▸ Task item: Please write out exactly the lines from the opening of the listing through the line that holds "Control and GitHub", including both, and nothing else; no pictures.

▸ Provided information:
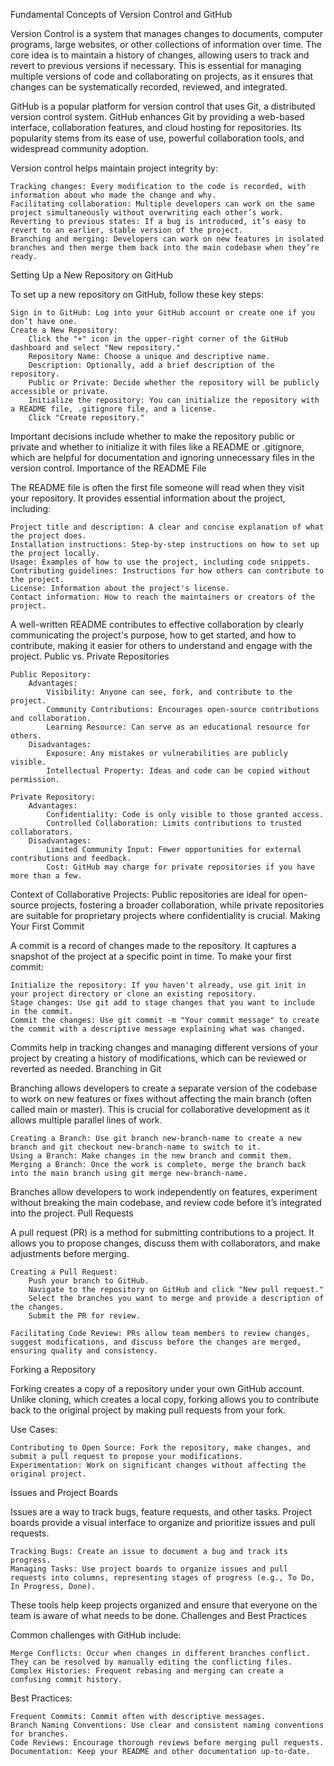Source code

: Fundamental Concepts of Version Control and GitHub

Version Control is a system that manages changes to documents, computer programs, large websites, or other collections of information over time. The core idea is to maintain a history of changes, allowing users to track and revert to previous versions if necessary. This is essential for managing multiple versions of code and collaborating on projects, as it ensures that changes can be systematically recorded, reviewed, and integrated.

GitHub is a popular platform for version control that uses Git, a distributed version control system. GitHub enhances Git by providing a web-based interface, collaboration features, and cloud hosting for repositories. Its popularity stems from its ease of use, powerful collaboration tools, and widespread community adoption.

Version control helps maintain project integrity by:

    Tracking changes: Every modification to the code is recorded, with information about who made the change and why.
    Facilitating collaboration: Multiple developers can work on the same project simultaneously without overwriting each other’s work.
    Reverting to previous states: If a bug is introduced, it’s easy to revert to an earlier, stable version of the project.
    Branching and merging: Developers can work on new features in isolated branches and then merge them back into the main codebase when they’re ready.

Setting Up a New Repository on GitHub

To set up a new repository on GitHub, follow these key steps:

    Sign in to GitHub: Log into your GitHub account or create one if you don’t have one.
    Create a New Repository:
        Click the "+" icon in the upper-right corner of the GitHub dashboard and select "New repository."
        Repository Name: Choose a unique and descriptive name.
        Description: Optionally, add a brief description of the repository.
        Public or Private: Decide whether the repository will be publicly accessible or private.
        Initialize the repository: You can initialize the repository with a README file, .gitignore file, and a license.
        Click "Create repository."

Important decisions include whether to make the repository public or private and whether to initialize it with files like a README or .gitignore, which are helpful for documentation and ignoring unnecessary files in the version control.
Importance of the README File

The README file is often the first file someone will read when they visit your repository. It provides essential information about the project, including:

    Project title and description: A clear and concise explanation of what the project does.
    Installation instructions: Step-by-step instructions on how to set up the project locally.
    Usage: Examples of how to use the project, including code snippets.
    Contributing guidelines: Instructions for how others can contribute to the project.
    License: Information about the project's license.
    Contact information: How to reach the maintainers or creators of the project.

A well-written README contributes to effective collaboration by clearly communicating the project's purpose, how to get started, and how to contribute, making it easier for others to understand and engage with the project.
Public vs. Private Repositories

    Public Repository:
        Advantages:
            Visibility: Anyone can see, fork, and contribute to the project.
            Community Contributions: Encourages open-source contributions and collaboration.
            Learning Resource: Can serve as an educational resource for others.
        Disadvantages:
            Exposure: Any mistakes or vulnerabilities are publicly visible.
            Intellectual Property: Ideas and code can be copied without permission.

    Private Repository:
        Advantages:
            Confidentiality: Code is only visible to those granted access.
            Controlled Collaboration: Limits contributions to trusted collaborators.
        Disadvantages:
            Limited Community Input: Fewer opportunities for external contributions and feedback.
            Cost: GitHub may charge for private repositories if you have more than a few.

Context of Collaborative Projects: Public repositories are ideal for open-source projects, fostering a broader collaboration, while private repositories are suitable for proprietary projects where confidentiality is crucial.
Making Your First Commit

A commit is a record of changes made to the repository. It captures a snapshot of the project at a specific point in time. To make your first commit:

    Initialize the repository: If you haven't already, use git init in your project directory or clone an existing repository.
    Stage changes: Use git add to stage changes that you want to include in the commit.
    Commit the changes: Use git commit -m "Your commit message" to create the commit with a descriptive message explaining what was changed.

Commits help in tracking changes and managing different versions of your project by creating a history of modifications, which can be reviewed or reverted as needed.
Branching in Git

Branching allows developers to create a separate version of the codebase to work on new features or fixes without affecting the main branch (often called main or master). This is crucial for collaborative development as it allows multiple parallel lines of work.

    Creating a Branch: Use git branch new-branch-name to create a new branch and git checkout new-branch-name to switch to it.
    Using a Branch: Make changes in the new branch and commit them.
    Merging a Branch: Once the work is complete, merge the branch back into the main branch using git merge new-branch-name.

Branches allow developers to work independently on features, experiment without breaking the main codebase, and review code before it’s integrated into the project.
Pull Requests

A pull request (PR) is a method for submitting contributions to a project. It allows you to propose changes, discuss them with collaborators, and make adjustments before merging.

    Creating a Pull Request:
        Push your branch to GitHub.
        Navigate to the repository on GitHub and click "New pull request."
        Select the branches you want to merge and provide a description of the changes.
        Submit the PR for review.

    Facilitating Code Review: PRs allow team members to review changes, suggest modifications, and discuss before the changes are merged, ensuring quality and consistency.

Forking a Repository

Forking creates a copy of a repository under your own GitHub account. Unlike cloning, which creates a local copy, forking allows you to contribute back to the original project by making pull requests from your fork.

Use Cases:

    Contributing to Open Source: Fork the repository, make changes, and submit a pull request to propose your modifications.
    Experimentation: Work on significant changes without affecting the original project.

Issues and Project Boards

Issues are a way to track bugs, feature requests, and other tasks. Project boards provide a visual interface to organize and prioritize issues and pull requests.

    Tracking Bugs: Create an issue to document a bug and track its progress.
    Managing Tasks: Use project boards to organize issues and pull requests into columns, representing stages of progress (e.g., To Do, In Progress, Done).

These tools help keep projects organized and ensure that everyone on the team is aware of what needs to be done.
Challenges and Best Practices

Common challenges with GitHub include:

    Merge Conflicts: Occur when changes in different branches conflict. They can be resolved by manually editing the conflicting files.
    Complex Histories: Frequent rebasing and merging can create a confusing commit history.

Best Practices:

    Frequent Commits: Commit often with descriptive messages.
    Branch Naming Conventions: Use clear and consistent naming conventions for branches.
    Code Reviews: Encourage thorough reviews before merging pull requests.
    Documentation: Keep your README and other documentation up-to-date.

▸ Your solution:
Source code

: Fundamental Concepts of Version Control and GitHub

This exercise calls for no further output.